Both the Juan de Fuca and Pacific plates arise from molten rock, coming up through the Endeavour Ridge, west of what is now southwestern Canada and the northwestern USA. The Pacific plate moves to the west towards Asia and the Juan de Fuca plate moves eastward about as fast as your fingernails grow. As the Juan de Fuca plate ‘slides’ under the North American plate, moving batches of small tremors release energy from the subduction (one going under the other).

Today, using GPS technology we can actually measure the land moving east-west in longitude and the up-down movement in elevation. A mega-thrust earthquake results from the tectonic plates getting stuck, the energy of these very large moving masses of rock builds up as does the elevation of the continental plate at its edges where it is literally pushed up. Then something gives and a huge release of energy shakes the land and sea. The shaking starts landslides and underwater slides causing tsunamis: waves with very large heights and speeds. On land, the shaking liquefies wet sandy and silty areas and the quick-release drops land elevations causing seawater flooding, which kills low lying coastal forests and along with tsunamis, deposits marine ‘evidence’ inland.
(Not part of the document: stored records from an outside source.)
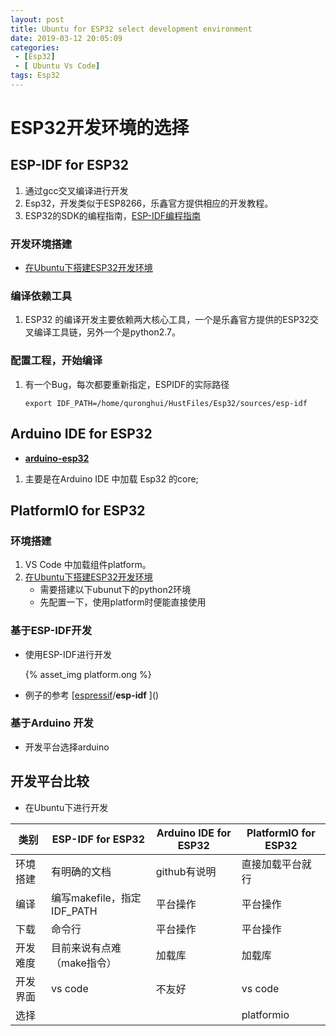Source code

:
 ```yaml
---
layout: post
title: Ubuntu for ESP32 select development environment
date: 2019-03-12 20:05:09
categories: 
 - [Esp32]
 - [ Ubuntu Vs Code]
tags: Esp32
---
```


# ESP32开发环境的选择

## ESP-IDF  for ESP32

1. 通过gcc交叉编译进行开发
2. Esp32，开发类似于ESP8266，乐鑫官方提供相应的开发教程。
3. ESP32的SDK的编程指南，[ESP-IDF编程指南](https://docs.espressif.com/projects/esp-idf/zh_CN/stable/get-started/)

### 开发环境搭建

+ [在Ubuntu下搭建ESP32开发环境](https://blog.csdn.net/weixin_37127273/article/details/84790079)

### 编译依赖工具

1. ESP32 的编译开发主要依赖两大核心工具，一个是乐鑫官方提供的ESP32交叉编译工具链，另外一个是python2.7。

### 配置工程，开始编译

1. 有一个Bug，每次都要重新指定，ESPIDF的实际路径

   ```
   export IDF_PATH=/home/quronghui/HustFiles/Esp32/sources/esp-idf
   ```

## Arduino IDE for ESP32

+ [**arduino-esp32**  ](https://github.com/espressif/arduino-esp32/blob/master/docs/arduino-ide/debian_ubuntu.md)

1. 主要是在Arduino IDE 中加载 Esp32 的core;

## PlatformIO for ESP32

### 环境搭建

1. VS Code 中加载组件platform。
2. [在Ubuntu下搭建ESP32开发环境](https://blog.csdn.net/weixin_37127273/article/details/84790079)
   + 需要搭建以下ubunut下的python2环境
   + 先配置一下，使用platform时便能直接使用

### 基于ESP-IDF开发

+ 使用ESP-IDF进行开发

  {% asset_img platform.ong %}

+ 例子的参考 [[espressif](https://github.com/espressif)/**esp-idf**  ]()

### 基于Arduino 开发

+ 开发平台选择arduino

## 开发平台比较

+ 在Ubuntu下进行开发

| 类别     | ESP-IDF  for ESP32         | Arduino IDE for ESP32 | PlatformIO for ESP32 |
| -------- | -------------------------- | --------------------- | -------------------- |
| 环境搭建 | 有明确的文档               | github有说明          | 直接加载平台就行     |
| 编译     | 编写makefile，指定IDF_PATH | 平台操作              | 平台操作             |
| 下载     | 命令行                     | 平台操作              | 平台操作             |
| 开发难度 | 目前来说有点难（make指令） | 加载库                | 加载库               |
| 开发界面 | vs code                    | 不友好                | vs code              |
| 选择     |                            |                       | platformio           |
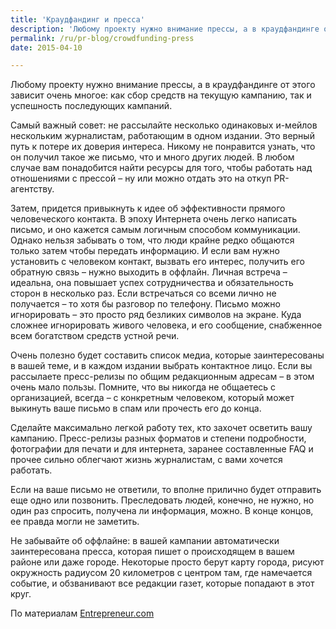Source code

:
 ```yaml
---
title: 'Краудфандинг и пресса'
description: 'Любому проекту нужно внимание прессы, а в краудфандинге от этого зависит очень многое: как сбор средств на текущую кампанию, так и успешность последующих кампаний.'
permalink: /ru/pr-blog/crowdfunding-press
date: 2015-04-10

---
```


Любому проекту нужно внимание прессы, а в краудфандинге от этого зависит очень многое: как сбор средств на текущую кампанию, так и успешность последующих кампаний.

Самый важный совет:  не рассылайте несколько одинаковых и-мейлов нескольким журналистам, работающим в одном издании. Это верный путь к потере их доверия интереса. Никому не понравится узнать, что он получил такое же письмо, что и много других людей. В любом случае вам понадобится найти ресурсы для того, чтобы работать над отношениями с прессой – ну или можно отдать это на откуп PR- агентству.

Затем, придется привыкнуть к идее об эффективности прямого человеческого контакта. В эпоху Интернета очень легко написать письмо, и оно кажется самым логичным способом коммуникации. Однако нельзя забывать о том, что люди крайне редко общаются только затем чтобы передать информацию. И если вам нужно установить с человеком контакт, вызвать его интерес, получить его обратную связь – нужно выходить в оффлайн. Личная встреча – идеальна, она повышает успех сотрудничества и обязательность сторон в несколько раз. Если встречаться со всеми лично не получается – то хотя бы разговор по телефону. Письмо можно игнорировать – это просто ряд безликих символов на экране. Куда сложнее игнорировать живого человека, и его сообщение, снабженное всем богатством средств устной речи.

Очень полезно будет составить список медиа, которые заинтересованы в вашей теме, и в каждом издании выбрать контактное лицо. Если вы рассылаете пресс-релизы по общим редакционным адресам – в этом очень мало пользы. Помните, что вы никогда не общаетесь с организацией, всегда – с конкретным человеком, который может выкинуть ваше письмо в спам или прочесть его до конца.

Сделайте максимально легкой работу тех, кто захочет осветить вашу кампанию. Пресс-релизы разных форматов и степени подробности, фотографии для печати и для интернета, заранее составленные FAQ и прочее сильно облегчают жизнь журналистам, с вами хочется работать.

Если на ваше письмо не ответили,  то вполне прилично будет отправить еще одно или позвонить. Преследовать людей, конечно, не нужно, но один раз спросить, получена ли информация, можно. В конце концов, ее правда могли не заметить.

Не забывайте об оффлайне: в вашей кампании автоматически заинтересована пресса, которая пишет о происходящем в вашем районе или даже городе. Некоторые просто берут карту города, рисуют окружность радиусом 20 километров с центром там, где намечается событие, и обзванивают все редакции газет, которые попадают в этот круг.

По материалам <a href="https://www.entrepreneur.com/article/228563">Entrepreneur.com</a>

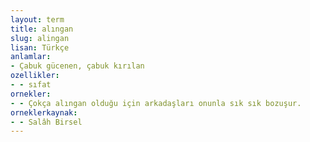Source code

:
 ```yaml
---
layout: term
title: alıngan
slug: alingan
lisan: Türkçe
anlamlar:
- Çabuk gücenen, çabuk kırılan
ozellikler:
- - sıfat
ornekler:
- - Çokça alıngan olduğu için arkadaşları onunla sık sık bozuşur.
orneklerkaynak:
- - Salâh Birsel
---
```

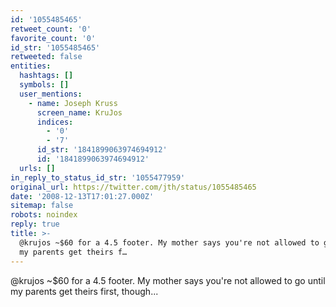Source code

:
 ```yaml
---
id: '1055485465'
retweet_count: '0'
favorite_count: '0'
id_str: '1055485465'
retweeted: false
entities:
  hashtags: []
  symbols: []
  user_mentions:
    - name: Joseph Kruss
      screen_name: KruJos
      indices:
        - '0'
        - '7'
      id_str: '1841899063974694912'
      id: '1841899063974694912'
  urls: []
in_reply_to_status_id_str: '1055477959'
original_url: https://twitter.com/jth/status/1055485465
date: '2008-12-13T17:01:27.000Z'
sitemap: false
robots: noindex
reply: true
title: >-
  @krujos ~$60 for a 4.5 footer. My mother says you're not allowed to go until
  my parents get theirs f…
---
```


@krujos ~$60 for a 4.5 footer. My mother says you're not allowed to go until my parents get theirs first, though...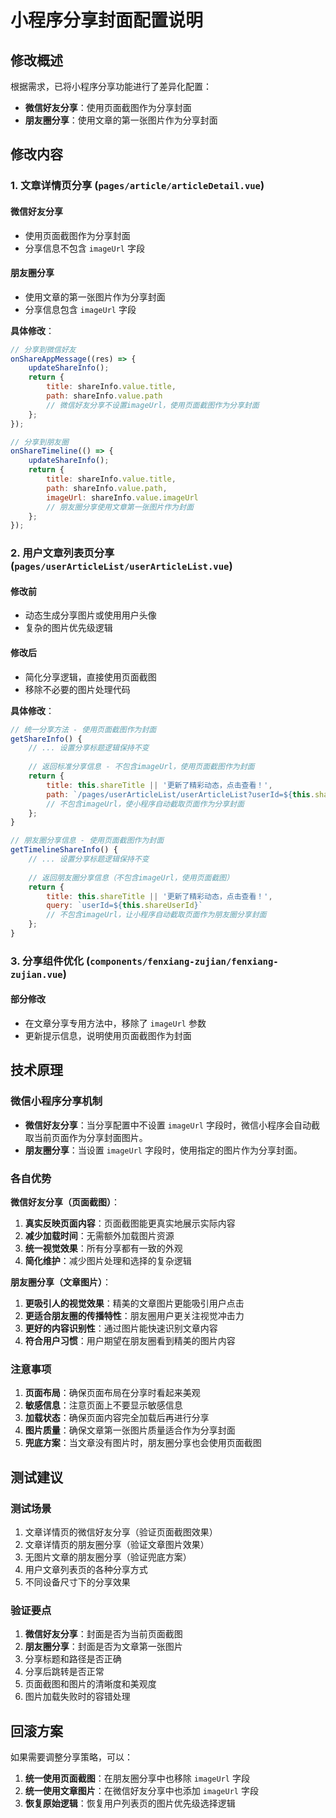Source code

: # 小程序分享封面配置说明

## 修改概述
根据需求，已将小程序分享功能进行了差异化配置：
- **微信好友分享**：使用页面截图作为分享封面
- **朋友圈分享**：使用文章的第一张图片作为分享封面

## 修改内容

### 1. 文章详情页分享 (`pages/article/articleDetail.vue`)

#### 微信好友分享
- 使用页面截图作为分享封面
- 分享信息不包含 `imageUrl` 字段

#### 朋友圈分享
- 使用文章的第一张图片作为分享封面
- 分享信息包含 `imageUrl` 字段

**具体修改**：
```javascript
// 分享到微信好友
onShareAppMessage((res) => {
    updateShareInfo();
    return {
        title: shareInfo.value.title,
        path: shareInfo.value.path
        // 微信好友分享不设置imageUrl，使用页面截图作为分享封面
    };
});

// 分享到朋友圈
onShareTimeline(() => {
    updateShareInfo();
    return {
        title: shareInfo.value.title,
        path: shareInfo.value.path,
        imageUrl: shareInfo.value.imageUrl
        // 朋友圈分享使用文章第一张图片作为封面
    };
});
```

### 2. 用户文章列表页分享 (`pages/userArticleList/userArticleList.vue`)

#### 修改前
- 动态生成分享图片或使用用户头像
- 复杂的图片优先级逻辑

#### 修改后
- 简化分享逻辑，直接使用页面截图
- 移除不必要的图片处理代码

**具体修改**：
```javascript
// 统一分享方法 - 使用页面截图作为封面
getShareInfo() {
    // ... 设置分享标题逻辑保持不变
    
    // 返回标准分享信息 - 不包含imageUrl，使用页面截图作为封面
    return {
        title: this.shareTitle || '更新了精彩动态，点击查看！',
        path: `/pages/userArticleList/userArticleList?userId=${this.shareUserId}`
        // 不包含imageUrl，使小程序自动截取页面作为分享封面
    };
}

// 朋友圈分享信息 - 使用页面截图作为封面
getTimelineShareInfo() {
    // ... 设置分享标题逻辑保持不变
    
    // 返回朋友圈分享信息（不包含imageUrl，使用页面截图）
    return {
        title: this.shareTitle || '更新了精彩动态，点击查看！',
        query: `userId=${this.shareUserId}`
        // 不包含imageUrl，让小程序自动截取页面作为朋友圈分享封面
    };
}
```

### 3. 分享组件优化 (`components/fenxiang-zujian/fenxiang-zujian.vue`)

#### 部分修改
- 在文章分享专用方法中，移除了 `imageUrl` 参数
- 更新提示信息，说明使用页面截图作为封面

## 技术原理

### 微信小程序分享机制
- **微信好友分享**：当分享配置中不设置 `imageUrl` 字段时，微信小程序会自动截取当前页面作为分享封面图片。
- **朋友圈分享**：当设置 `imageUrl` 字段时，使用指定的图片作为分享封面。

### 各自优势
**微信好友分享（页面截图）**：
1. **真实反映页面内容**：页面截图能更真实地展示实际内容
2. **减少加载时间**：无需额外加载图片资源
3. **统一视觉效果**：所有分享都有一致的外观
4. **简化维护**：减少图片处理和选择的复杂逻辑

**朋友圈分享（文章图片）**：
1. **更吸引人的视觉效果**：精美的文章图片更能吸引用户点击
2. **更适合朋友圈的传播特性**：朋友圈用户更关注视觉冲击力
3. **更好的内容识别性**：通过图片能快速识别文章内容
4. **符合用户习惯**：用户期望在朋友圈看到精美的图片内容

### 注意事项
1. **页面布局**：确保页面布局在分享时看起来美观
2. **敏感信息**：注意页面上不要显示敏感信息
3. **加载状态**：确保页面内容完全加载后再进行分享
4. **图片质量**：确保文章第一张图片质量适合作为分享封面
5. **兜底方案**：当文章没有图片时，朋友圈分享也会使用页面截图

## 测试建议

### 测试场景
1. 文章详情页的微信好友分享（验证页面截图效果）
2. 文章详情页的朋友圈分享（验证文章图片效果）
3. 无图片文章的朋友圈分享（验证兜底方案）
4. 用户文章列表页的各种分享方式
5. 不同设备尺寸下的分享效果

### 验证要点
1. **微信好友分享**：封面是否为当前页面截图
2. **朋友圈分享**：封面是否为文章第一张图片
3. 分享标题和路径是否正确
4. 分享后跳转是否正常
5. 页面截图和图片的清晰度和美观度
6. 图片加载失败时的容错处理

## 回滚方案

如果需要调整分享策略，可以：

1. **统一使用页面截图**：在朋友圈分享中也移除 `imageUrl` 字段
2. **统一使用文章图片**：在微信好友分享中也添加 `imageUrl` 字段
3. **恢复原始逻辑**：恢复用户列表页的图片优先级选择逻辑
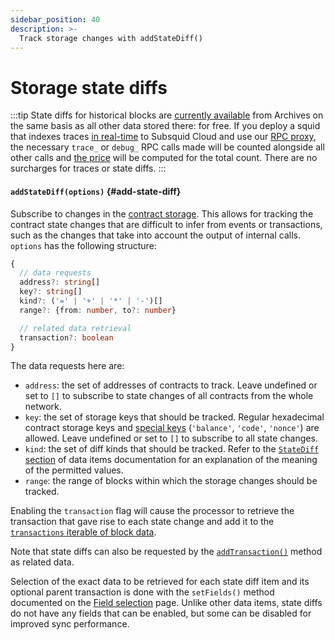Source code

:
 ```yaml
---
sidebar_position: 40
description: >-
  Track storage changes with addStateDiff()
---
```


# Storage state diffs

:::tip
State diffs for historical blocks are [currently available](/subsquid-network/reference/evm-networks) from Archives on the same basis as all other data stored there: for free. If you deploy a squid that indexes traces [in real-time](/sdk/resources/basics/unfinalized-blocks) to Subsquid Cloud and use our [RPC proxy](/cloud/reference/rpc-proxy), the necessary `trace_` or `debug_` RPC calls made will be counted alongside all other calls and [the price](/cloud/pricing/#rpc-requests) will be computed for the total count. There are no surcharges for traces or state diffs.
:::

#### `addStateDiff(options)` {#add-state-diff}

Subscribe to changes in the [contract storage](https://coinsbench.com/solidity-layout-and-access-of-storage-variables-simply-explained-1ce964d7c738). This allows for tracking the contract state changes that are difficult to infer from events or transactions, such as the changes that take into account the output of internal calls. `options` has the following structure:
```typescript
{
  // data requests
  address?: string[]
  key?: string[]
  kind?: ('=' | '+' | '*' | '-')[]
  range?: {from: number, to?: number}

  // related data retrieval
  transaction?: boolean
}
```
The data requests here are:
+ `address`: the set of addresses of contracts to track. Leave undefined or set to `[]` to subscribe to state changes of all contracts from the whole network.
+ `key`: the set of storage keys that should be tracked. Regular hexadecimal contract storage keys and [special keys](/sdk/reference/processors/evm-batch/field-selection/#state-diffs) (`'balance'`, `'code'`, `'nonce'`) are allowed. Leave undefined or set to `[]` to subscribe to all state changes.
+ `kind`: the set of diff kinds that should be tracked. Refer to the [`StateDiff` section](/sdk/reference/processors/evm-batch/field-selection/#state-diffs) of data items documentation for an explanation of the meaning of the permitted values.
+ `range`: the range of blocks within which the storage changes should be tracked.

Enabling the `transaction` flag will cause the processor to retrieve the transaction that gave rise to each state change and add it to the [`transactions` iterable of block data](/sdk/reference/processors/evm-batch/context-interfaces).

Note that state diffs can also be requested by the [`addTransaction()`](../transactions) method as related data.

[//]: # (???? Check whether the final version adds the transaction to the items, too)
[//]: # (???? Check that the statement about all fields being disable-only for state diffs still holds in the final version)

Selection of the exact data to be retrieved for each state diff item and its optional parent transaction is done with the `setFields()` method documented on the [Field selection](../field-selection) page. Unlike other data items, state diffs do not have any fields that can be enabled, but some can be disabled for improved sync performance.

[//]: # (!!!! Add example)
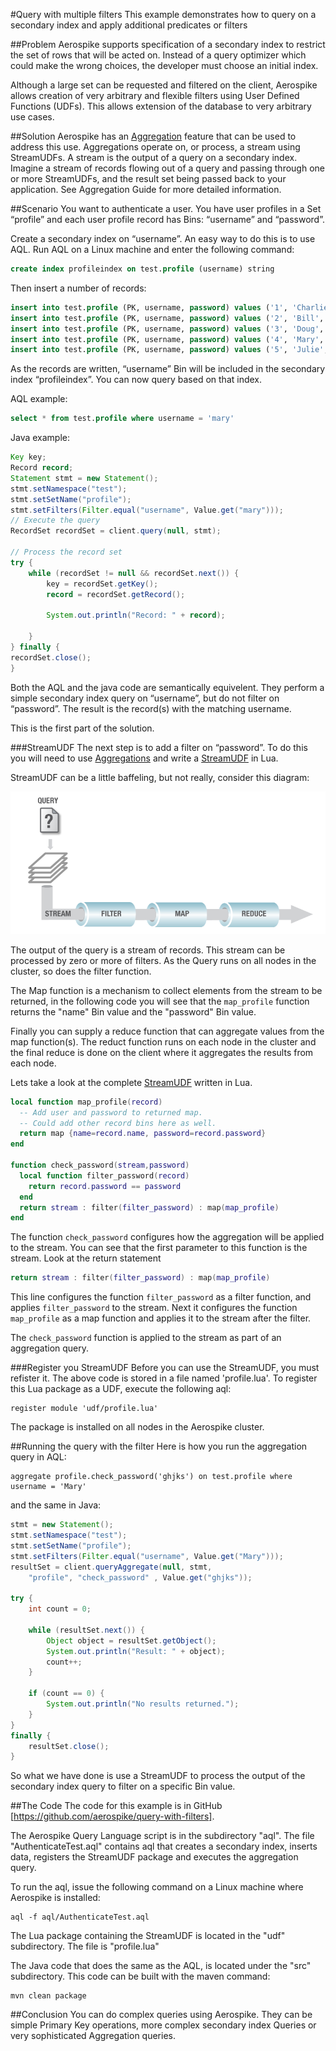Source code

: #Query with multiple filters
This example demonstrates how to query on a secondary index and apply additional predicates or filters 


##Problem
Aerospike supports specification of a secondary index to restrict the set of rows that will be acted on. Instead of a query optimizer which could make the wrong choices, the developer must choose an initial index.

Although a large set can be requested and filtered on the client, Aerospike allows creation of very arbitrary and flexible filters using User Defined Functions (UDFs). This allows extension of the database to very arbitrary use cases.

##Solution
Aerospike has an [Aggregation](https://docs.aerospike.com/display/V3/Aggregation+Guide) feature that can be used to address this use. Aggregations operate on, or process,  a stream using StreamUDFs. A stream is the output of a query on a secondary index. Imagine a stream of records flowing out of a query and passing through one or more StreamUDFs, and the result set being passed back to your application. See Aggregation Guide for more detailed information.  

##Scenario
You want to authenticate a user. You have user profiles in a Set “profile” and each user profile record has Bins: “username” and “password”. 

Create a secondary index on “username”. An easy way to do this is to use AQL. Run AQL on a Linux machine and enter the following command:
```sql
create index profileindex on test.profile (username) string
```
Then insert a number of records:
```sql
insert into test.profile (PK, username, password) values ('1', 'Charlie', 'cpass')
insert into test.profile (PK, username, password) values ('2', 'Bill', 'hknfpkj')
insert into test.profile (PK, username, password) values ('3', 'Doug', 'dj6554')
insert into test.profile (PK, username, password) values ('4', 'Mary', 'ghjks')
insert into test.profile (PK, username, password) values ('5', 'Julie', 'zzxzxvv')
```
As the records are written, “username” Bin will be included in the secondary index “profileindex”. You can now query based on that index.

AQL example:
```sql
select * from test.profile where username = 'mary'
```
Java example:
```java
Key key;
Record record;
Statement stmt = new Statement();
stmt.setNamespace("test");
stmt.setSetName("profile");
stmt.setFilters(Filter.equal("username", Value.get("mary")));
// Execute the query
RecordSet recordSet = client.query(null, stmt);

// Process the record set
try {
	while (recordSet != null && recordSet.next()) {
		key = recordSet.getKey();
		record = recordSet.getRecord();
				
		System.out.println("Record: " + record);
				
	}
} finally {
recordSet.close();
}
```
Both the AQL and the java code are semantically equivelent. They perform a simple secondary index query on “username”, but do not filter on “password”. The result is the record(s) with the matching username. 

This is the first part of the solution.

###StreamUDF
The next step is to add a filter on “password”. To do this you will need to use [Aggregations](https://docs.aerospike.com/display/V3/Aggregation+Guide) and write a [StreamUDF](https://docs.aerospike.com/pages/viewpage.action?pageId=3807962) in Lua.

StreamUDF can be a little baffeling, but not really, consider this diagram:

![Stream processing](query_stream_filter.png)

The output of the query is a stream of records. This stream can be processed by zero or more of filters. As the Query runs on all nodes in the cluster, so does the filter function. 

The Map function is a mechanism to collect elements from the stream to be returned, in the following code you will see that the ```map_profile``` function returns the "name" Bin value and the "password" Bin value.

Finally you can supply a reduce function that can aggregate values from the map function(s). The reduct function runs on each node in the cluster and the final reduce is done on the client where it aggregates the results from each node.

Lets take a look at the complete [StreamUDF](https://docs.aerospike.com/pages/viewpage.action?pageId=3807962) written in Lua.
```lua
local function map_profile(record)
  -- Add user and password to returned map.
  -- Could add other record bins here as well.
  return map {name=record.name, password=record.password}
end

function check_password(stream,password)
  local function filter_password(record)
    return record.password == password
  end
  return stream : filter(filter_password) : map(map_profile)
end
```
The function ```check_password``` configures how the aggregation will be applied to the stream. You can see that the first parameter to this function is the stream. Look at the return statement 
```lua
return stream : filter(filter_password) : map(map_profile)
```
This line configures the function ```filter_password``` as a filter function, and applies ```filter_password``` to the stream. Next it configures the function ```map_profile``` as a map function and applies it to the stream after the filter.

The ```check_password``` function is applied to the stream as part of an aggregation query. 

###Register you StreamUDF
Before you can use the StreamUDF, you must refister it. The above code is stored in a file named 'profile.lua'. To register this Lua package as a UDF, execute the following aql:
```
register module 'udf/profile.lua'
```
The package is installed on all nodes in the Aerospike cluster.

##Running the query with the filter
Here is how you run the aggregation query in AQL:
```
aggregate profile.check_password('ghjks') on test.profile where username = 'Mary'
```
and the same in Java:
```java
stmt = new Statement();
stmt.setNamespace("test");
stmt.setSetName("profile");
stmt.setFilters(Filter.equal("username", Value.get("Mary")));
resultSet = client.queryAggregate(null, stmt, 
	"profile", "check_password" , Value.get("ghjks"));
				
try {
	int count = 0;
			
	while (resultSet.next()) {
		Object object = resultSet.getObject();
		System.out.println("Result: " + object);
		count++;
	}
			
	if (count == 0) {
		System.out.println("No results returned.");			
	}
}
finally {
	resultSet.close();
}
```
So what we have done is use a StreamUDF to process the output of the secondary index query to filter on a specific Bin value.

##The Code
The code for this example is in GitHub [https://github.com/aerospike/query-with-filters].

The Aerospike Query Language script is in the subdirectory "aql". The file "AuthenticateTest.aql" contains aql that creates a secondary index, inserts data, registers the StreamUDF package and executes the aggregation query.

To run the aql, issue the following command on a Linux machine where Aerospike is installed:
```
aql -f aql/AuthenticateTest.aql
```
The Lua package containing the StreamUDF is located in the "udf" subdirectory. The file is "profile.lua"

The Java code that does the same as the AQL, is located under the "src" subdirectory. This code can be built with the maven command:
```
mvn clean package
```

##Conclusion
You can do complex queries using Aerospike. They can be simple Primary Key operations, more complex secondary index Queries or very sophisticated Aggregation queries.



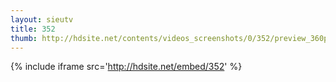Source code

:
```yaml
---
layout: sieutv
title: 352
thumb: http://hdsite.net/contents/videos_screenshots/0/352/preview_360p.mp4.jpg
---
```

{% include iframe src='http://hdsite.net/embed/352' %}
Until scientists discovered the “scientific” evidence themselves and confirmed the date with the written Japanese account, traditional First Nations’ knowledge was discounted. The ‘triangulation’ of these stories might be an example of the reconciliation of different ways of knowing. Even though it took science almost 300 years to catch-up with traditional knowledge, science accepts the truth in the oral account at last. Only pieces of the stories are presented here, so if you have time read a fuller account in the book At Risk[1] by John Clague and others as well as the whole Chief Louis Clamhouse story[2] as it was recorded and translated in the book Between Ports Alberni and Renfrew. Names and place-names are Anglicized here. This story belongs to Huu-ay-aht.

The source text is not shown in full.